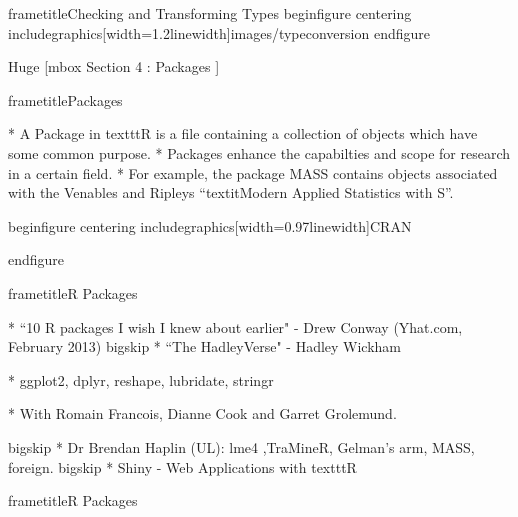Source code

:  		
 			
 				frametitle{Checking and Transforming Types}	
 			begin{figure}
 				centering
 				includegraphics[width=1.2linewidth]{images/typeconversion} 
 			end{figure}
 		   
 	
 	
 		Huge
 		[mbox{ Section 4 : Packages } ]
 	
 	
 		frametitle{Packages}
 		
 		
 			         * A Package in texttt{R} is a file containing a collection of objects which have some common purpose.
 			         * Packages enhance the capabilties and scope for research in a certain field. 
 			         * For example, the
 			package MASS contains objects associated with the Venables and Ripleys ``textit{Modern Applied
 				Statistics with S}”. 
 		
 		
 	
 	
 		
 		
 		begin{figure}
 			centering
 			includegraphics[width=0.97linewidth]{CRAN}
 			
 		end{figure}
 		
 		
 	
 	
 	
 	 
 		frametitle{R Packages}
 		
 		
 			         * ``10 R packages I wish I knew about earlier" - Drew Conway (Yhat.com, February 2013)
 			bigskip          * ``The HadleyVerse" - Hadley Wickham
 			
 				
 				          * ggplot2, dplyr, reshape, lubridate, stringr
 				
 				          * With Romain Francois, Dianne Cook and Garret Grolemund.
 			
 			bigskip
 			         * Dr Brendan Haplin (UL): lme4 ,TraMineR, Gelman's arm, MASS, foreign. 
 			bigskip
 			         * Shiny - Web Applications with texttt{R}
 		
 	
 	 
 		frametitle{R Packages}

■ **Work task**: Among the entries above, copy exactly only the lines starting with the one containing "package MASS contains" and going through the one containing "reshape, lubridate, stringr", both ends included.

■ **Written answer**:
 			package MASS contains objects associated with the Venables and Ripleys ``textit{Modern Applied
 				Statistics with S}”. 
 		
 		
 	
 	
 		
 		
 		begin{figure}
 			centering
 			includegraphics[width=0.97linewidth]{CRAN}
 			
 		end{figure}
 		
 		
 	
 	
 	
 	 
 		frametitle{R Packages}
 		
 		
 			         * ``10 R packages I wish I knew about earlier" - Drew Conway (Yhat.com, February 2013)
 			bigskip          * ``The HadleyVerse" - Hadley Wickham
 			
 				
 				          * ggplot2, dplyr, reshape, lubridate, stringr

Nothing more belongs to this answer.